Give back each entry verbatim.
··· DATA FOR THIS TASK ···
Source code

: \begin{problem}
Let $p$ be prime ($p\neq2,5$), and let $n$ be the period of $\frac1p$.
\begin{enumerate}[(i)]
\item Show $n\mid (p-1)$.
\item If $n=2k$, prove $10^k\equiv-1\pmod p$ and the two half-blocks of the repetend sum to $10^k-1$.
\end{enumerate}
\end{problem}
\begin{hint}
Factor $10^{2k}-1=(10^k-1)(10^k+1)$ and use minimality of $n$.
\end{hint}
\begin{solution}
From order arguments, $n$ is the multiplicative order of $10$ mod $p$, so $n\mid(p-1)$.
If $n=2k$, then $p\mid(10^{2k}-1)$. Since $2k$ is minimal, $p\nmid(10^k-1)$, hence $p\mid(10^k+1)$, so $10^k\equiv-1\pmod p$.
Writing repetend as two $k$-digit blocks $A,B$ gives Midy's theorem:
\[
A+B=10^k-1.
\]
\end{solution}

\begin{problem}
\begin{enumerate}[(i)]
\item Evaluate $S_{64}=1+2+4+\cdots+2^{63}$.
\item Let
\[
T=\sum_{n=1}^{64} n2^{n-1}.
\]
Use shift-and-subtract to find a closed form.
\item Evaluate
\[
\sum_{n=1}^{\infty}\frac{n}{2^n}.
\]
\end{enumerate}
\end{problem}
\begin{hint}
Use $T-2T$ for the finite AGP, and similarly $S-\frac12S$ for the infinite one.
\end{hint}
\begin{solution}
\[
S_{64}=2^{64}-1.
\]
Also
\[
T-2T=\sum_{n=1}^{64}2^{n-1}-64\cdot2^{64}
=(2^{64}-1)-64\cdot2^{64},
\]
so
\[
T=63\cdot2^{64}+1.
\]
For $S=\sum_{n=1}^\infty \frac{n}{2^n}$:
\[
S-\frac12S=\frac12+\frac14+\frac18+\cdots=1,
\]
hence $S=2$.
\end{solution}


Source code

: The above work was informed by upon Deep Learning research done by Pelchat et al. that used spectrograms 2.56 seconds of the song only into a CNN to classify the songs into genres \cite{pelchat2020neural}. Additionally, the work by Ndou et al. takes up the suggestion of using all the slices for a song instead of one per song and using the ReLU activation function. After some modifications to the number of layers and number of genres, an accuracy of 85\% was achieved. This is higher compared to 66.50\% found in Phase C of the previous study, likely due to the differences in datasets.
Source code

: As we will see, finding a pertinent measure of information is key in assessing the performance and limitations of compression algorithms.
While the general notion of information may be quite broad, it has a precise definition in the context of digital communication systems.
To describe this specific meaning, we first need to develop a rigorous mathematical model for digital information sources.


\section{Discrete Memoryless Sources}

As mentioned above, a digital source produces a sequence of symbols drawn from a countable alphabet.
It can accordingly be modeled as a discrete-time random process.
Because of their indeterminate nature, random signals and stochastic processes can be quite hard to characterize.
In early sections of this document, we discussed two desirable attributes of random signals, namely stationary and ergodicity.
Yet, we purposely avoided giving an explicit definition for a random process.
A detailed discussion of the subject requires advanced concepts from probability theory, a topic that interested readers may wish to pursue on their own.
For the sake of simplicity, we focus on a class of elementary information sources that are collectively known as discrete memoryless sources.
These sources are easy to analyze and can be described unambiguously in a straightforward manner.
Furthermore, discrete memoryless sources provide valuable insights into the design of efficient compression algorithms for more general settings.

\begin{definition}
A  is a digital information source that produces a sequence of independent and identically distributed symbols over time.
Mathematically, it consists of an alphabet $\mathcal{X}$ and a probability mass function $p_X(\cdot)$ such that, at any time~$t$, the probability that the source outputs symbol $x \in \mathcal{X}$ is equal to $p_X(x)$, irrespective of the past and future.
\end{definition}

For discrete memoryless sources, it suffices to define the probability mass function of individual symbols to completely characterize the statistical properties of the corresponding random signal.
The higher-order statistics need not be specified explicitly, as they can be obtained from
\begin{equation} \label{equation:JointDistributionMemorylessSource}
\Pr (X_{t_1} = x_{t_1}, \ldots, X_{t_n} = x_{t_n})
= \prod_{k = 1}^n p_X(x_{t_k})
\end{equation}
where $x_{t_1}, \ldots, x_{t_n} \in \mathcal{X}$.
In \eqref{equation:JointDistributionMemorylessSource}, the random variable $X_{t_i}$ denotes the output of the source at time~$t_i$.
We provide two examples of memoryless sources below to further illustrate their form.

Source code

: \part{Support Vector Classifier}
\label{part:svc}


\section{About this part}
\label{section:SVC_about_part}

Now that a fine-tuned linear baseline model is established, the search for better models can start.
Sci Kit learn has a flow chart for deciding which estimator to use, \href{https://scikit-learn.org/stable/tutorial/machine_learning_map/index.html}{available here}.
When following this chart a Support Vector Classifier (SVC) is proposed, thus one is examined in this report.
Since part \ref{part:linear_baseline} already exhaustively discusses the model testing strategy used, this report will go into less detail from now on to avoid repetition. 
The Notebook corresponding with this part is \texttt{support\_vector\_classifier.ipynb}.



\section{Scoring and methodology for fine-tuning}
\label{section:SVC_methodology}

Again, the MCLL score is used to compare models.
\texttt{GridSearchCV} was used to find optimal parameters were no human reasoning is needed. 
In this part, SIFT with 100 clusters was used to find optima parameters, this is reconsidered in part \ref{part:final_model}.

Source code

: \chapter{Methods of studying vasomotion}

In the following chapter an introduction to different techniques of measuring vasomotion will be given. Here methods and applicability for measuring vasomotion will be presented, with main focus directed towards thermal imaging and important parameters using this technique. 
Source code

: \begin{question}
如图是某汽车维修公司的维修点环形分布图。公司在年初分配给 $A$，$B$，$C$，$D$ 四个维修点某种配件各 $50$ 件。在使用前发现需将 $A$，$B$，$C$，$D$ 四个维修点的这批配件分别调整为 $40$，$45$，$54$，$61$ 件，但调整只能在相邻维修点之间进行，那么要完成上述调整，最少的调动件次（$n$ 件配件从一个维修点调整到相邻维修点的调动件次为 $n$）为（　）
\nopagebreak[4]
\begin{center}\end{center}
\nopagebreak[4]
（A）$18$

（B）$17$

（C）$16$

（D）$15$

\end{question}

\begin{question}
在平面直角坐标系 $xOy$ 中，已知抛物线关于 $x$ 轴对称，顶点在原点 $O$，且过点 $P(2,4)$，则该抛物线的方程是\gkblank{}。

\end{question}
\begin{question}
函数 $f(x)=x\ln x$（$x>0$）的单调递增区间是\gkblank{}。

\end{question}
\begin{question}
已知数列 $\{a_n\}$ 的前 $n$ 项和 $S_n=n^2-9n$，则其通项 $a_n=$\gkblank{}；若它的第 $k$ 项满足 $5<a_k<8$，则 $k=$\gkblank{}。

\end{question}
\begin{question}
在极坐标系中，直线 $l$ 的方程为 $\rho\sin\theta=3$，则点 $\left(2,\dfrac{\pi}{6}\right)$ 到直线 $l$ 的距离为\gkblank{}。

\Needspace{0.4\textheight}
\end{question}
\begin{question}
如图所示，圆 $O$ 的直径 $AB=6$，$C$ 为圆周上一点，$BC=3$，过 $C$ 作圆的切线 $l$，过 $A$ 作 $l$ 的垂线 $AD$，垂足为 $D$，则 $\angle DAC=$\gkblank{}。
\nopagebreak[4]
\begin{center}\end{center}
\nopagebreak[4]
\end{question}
···
▸ EXERCISE OUTPUT
Source code

: \begin{problem}
Let $p$ be prime ($p\neq2,5$), and let $n$ be the period of $\frac1p$.
\begin{enumerate}[(i)]
\item Show $n\mid (p-1)$.
\item If $n=2k$, prove $10^k\equiv-1\pmod p$ and the two half-blocks of the repetend sum to $10^k-1$.
\end{enumerate}
\end{problem}
\begin{hint}
Factor $10^{2k}-1=(10^k-1)(10^k+1)$ and use minimality of $n$.
\end{hint}
\begin{solution}
From order arguments, $n$ is the multiplicative order of $10$ mod $p$, so $n\mid(p-1)$.
If $n=2k$, then $p\mid(10^{2k}-1)$. Since $2k$ is minimal, $p\nmid(10^k-1)$, hence $p\mid(10^k+1)$, so $10^k\equiv-1\pmod p$.
Writing repetend as two $k$-digit blocks $A,B$ gives Midy's theorem:
\[
A+B=10^k-1.
\]
\end{solution}

\begin{problem}
\begin{enumerate}[(i)]
\item Evaluate $S_{64}=1+2+4+\cdots+2^{63}$.
\item Let
\[
T=\sum_{n=1}^{64} n2^{n-1}.
\]
Use shift-and-subtract to find a closed form.
\item Evaluate
\[
\sum_{n=1}^{\infty}\frac{n}{2^n}.
\]
\end{enumerate}
\end{problem}
\begin{hint}
Use $T-2T$ for the finite AGP, and similarly $S-\frac12S$ for the infinite one.
\end{hint}
\begin{solution}
\[
S_{64}=2^{64}-1.
\]
Also
\[
T-2T=\sum_{n=1}^{64}2^{n-1}-64\cdot2^{64}
=(2^{64}-1)-64\cdot2^{64},
\]
so
\[
T=63\cdot2^{64}+1.
\]
For $S=\sum_{n=1}^\infty \frac{n}{2^n}$:
\[
S-\frac12S=\frac12+\frac14+\frac18+\cdots=1,
\]
hence $S=2$.
\end{solution}


Source code

: The above work was informed by upon Deep Learning research done by Pelchat et al. that used spectrograms 2.56 seconds of the song only into a CNN to classify the songs into genres \cite{pelchat2020neural}. Additionally, the work by Ndou et al. takes up the suggestion of using all the slices for a song instead of one per song and using the ReLU activation function. After some modifications to the number of layers and number of genres, an accuracy of 85\% was achieved. This is higher compared to 66.50\% found in Phase C of the previous study, likely due to the differences in datasets.
Source code

: As we will see, finding a pertinent measure of information is key in assessing the performance and limitations of compression algorithms.
While the general notion of information may be quite broad, it has a precise definition in the context of digital communication systems.
To describe this specific meaning, we first need to develop a rigorous mathematical model for digital information sources.


\section{Discrete Memoryless Sources}

As mentioned above, a digital source produces a sequence of symbols drawn from a countable alphabet.
It can accordingly be modeled as a discrete-time random process.
Because of their indeterminate nature, random signals and stochastic processes can be quite hard to characterize.
In early sections of this document, we discussed two desirable attributes of random signals, namely stationary and ergodicity.
Yet, we purposely avoided giving an explicit definition for a random process.
A detailed discussion of the subject requires advanced concepts from probability theory, a topic that interested readers may wish to pursue on their own.
For the sake of simplicity, we focus on a class of elementary information sources that are collectively known as discrete memoryless sources.
These sources are easy to analyze and can be described unambiguously in a straightforward manner.
Furthermore, discrete memoryless sources provide valuable insights into the design of efficient compression algorithms for more general settings.

\begin{definition}
A  is a digital information source that produces a sequence of independent and identically distributed symbols over time.
Mathematically, it consists of an alphabet $\mathcal{X}$ and a probability mass function $p_X(\cdot)$ such that, at any time~$t$, the probability that the source outputs symbol $x \in \mathcal{X}$ is equal to $p_X(x)$, irrespective of the past and future.
\end{definition}

For discrete memoryless sources, it suffices to define the probability mass function of individual symbols to completely characterize the statistical properties of the corresponding random signal.
The higher-order statistics need not be specified explicitly, as they can be obtained from
\begin{equation} \label{equation:JointDistributionMemorylessSource}
\Pr (X_{t_1} = x_{t_1}, \ldots, X_{t_n} = x_{t_n})
= \prod_{k = 1}^n p_X(x_{t_k})
\end{equation}
where $x_{t_1}, \ldots, x_{t_n} \in \mathcal{X}$.
In \eqref{equation:JointDistributionMemorylessSource}, the random variable $X_{t_i}$ denotes the output of the source at time~$t_i$.
We provide two examples of memoryless sources below to further illustrate their form.

Source code

: \part{Support Vector Classifier}
\label{part:svc}


\section{About this part}
\label{section:SVC_about_part}

Now that a fine-tuned linear baseline model is established, the search for better models can start.
Sci Kit learn has a flow chart for deciding which estimator to use, \href{https://scikit-learn.org/stable/tutorial/machine_learning_map/index.html}{available here}.
When following this chart a Support Vector Classifier (SVC) is proposed, thus one is examined in this report.
Since part \ref{part:linear_baseline} already exhaustively discusses the model testing strategy used, this report will go into less detail from now on to avoid repetition. 
The Notebook corresponding with this part is \texttt{support\_vector\_classifier.ipynb}.



\section{Scoring and methodology for fine-tuning}
\label{section:SVC_methodology}

Again, the MCLL score is used to compare models.
\texttt{GridSearchCV} was used to find optimal parameters were no human reasoning is needed. 
In this part, SIFT with 100 clusters was used to find optima parameters, this is reconsidered in part \ref{part:final_model}.

Source code

: \chapter{Methods of studying vasomotion}

In the following chapter an introduction to different techniques of measuring vasomotion will be given. Here methods and applicability for measuring vasomotion will be presented, with main focus directed towards thermal imaging and important parameters using this technique. 
Source code

: \begin{question}
如图是某汽车维修公司的维修点环形分布图。公司在年初分配给 $A$，$B$，$C$，$D$ 四个维修点某种配件各 $50$ 件。在使用前发现需将 $A$，$B$，$C$，$D$ 四个维修点的这批配件分别调整为 $40$，$45$，$54$，$61$ 件，但调整只能在相邻维修点之间进行，那么要完成上述调整，最少的调动件次（$n$ 件配件从一个维修点调整到相邻维修点的调动件次为 $n$）为（　）
\nopagebreak[4]
\begin{center}\end{center}
\nopagebreak[4]
（A）$18$

（B）$17$

（C）$16$

（D）$15$

\end{question}

\begin{question}
在平面直角坐标系 $xOy$ 中，已知抛物线关于 $x$ 轴对称，顶点在原点 $O$，且过点 $P(2,4)$，则该抛物线的方程是\gkblank{}。

\end{question}
\begin{question}
函数 $f(x)=x\ln x$（$x>0$）的单调递增区间是\gkblank{}。

\end{question}
\begin{question}
已知数列 $\{a_n\}$ 的前 $n$ 项和 $S_n=n^2-9n$，则其通项 $a_n=$\gkblank{}；若它的第 $k$ 项满足 $5<a_k<8$，则 $k=$\gkblank{}。

\end{question}
\begin{question}
在极坐标系中，直线 $l$ 的方程为 $\rho\sin\theta=3$，则点 $\left(2,\dfrac{\pi}{6}\right)$ 到直线 $l$ 的距离为\gkblank{}。

\Needspace{0.4\textheight}
\end{question}
\begin{question}
如图所示，圆 $O$ 的直径 $AB=6$，$C$ 为圆周上一点，$BC=3$，过 $C$ 作圆的切线 $l$，过 $A$ 作 $l$ 的垂线 $AD$，垂足为 $D$，则 $\angle DAC=$\gkblank{}。
\nopagebreak[4]
\begin{center}\end{center}
\nopagebreak[4]
\end{question}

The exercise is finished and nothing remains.